Stored dataset items
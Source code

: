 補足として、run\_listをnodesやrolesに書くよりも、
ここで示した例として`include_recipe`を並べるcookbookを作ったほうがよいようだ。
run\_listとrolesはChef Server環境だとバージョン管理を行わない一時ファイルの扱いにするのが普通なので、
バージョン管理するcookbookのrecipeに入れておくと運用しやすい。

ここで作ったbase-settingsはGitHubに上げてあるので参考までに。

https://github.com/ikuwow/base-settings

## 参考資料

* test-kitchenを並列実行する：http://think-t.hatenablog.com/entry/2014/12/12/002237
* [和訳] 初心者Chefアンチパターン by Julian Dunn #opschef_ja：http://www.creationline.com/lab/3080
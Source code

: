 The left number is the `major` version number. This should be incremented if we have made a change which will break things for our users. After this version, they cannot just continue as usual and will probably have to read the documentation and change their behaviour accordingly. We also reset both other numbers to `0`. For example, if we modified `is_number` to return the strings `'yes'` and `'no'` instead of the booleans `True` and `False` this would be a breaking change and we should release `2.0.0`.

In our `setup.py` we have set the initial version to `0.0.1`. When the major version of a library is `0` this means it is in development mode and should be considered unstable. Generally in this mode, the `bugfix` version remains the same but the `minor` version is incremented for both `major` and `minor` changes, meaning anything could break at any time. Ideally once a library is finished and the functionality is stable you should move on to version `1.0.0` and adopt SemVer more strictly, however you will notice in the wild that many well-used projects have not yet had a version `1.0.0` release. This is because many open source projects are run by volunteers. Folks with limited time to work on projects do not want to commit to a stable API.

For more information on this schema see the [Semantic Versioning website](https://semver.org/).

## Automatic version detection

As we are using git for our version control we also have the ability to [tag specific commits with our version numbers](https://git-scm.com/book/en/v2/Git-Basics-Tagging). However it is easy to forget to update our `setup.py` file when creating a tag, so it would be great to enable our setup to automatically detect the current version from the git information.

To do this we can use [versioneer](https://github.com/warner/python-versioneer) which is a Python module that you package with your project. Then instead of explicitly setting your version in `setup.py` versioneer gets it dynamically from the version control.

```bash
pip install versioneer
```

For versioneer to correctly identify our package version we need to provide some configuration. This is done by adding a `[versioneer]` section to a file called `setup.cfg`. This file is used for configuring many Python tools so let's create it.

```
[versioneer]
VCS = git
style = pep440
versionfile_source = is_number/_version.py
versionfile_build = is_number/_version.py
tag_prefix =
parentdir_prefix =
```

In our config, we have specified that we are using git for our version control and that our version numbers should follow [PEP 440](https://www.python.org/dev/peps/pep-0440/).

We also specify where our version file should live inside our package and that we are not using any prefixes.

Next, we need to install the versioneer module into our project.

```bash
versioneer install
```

DESCRIPTION OF THE TASK: Tally the lines of the entries that include the word "need" and give only the total.

RESPONSE TO THE EXERCISE: 2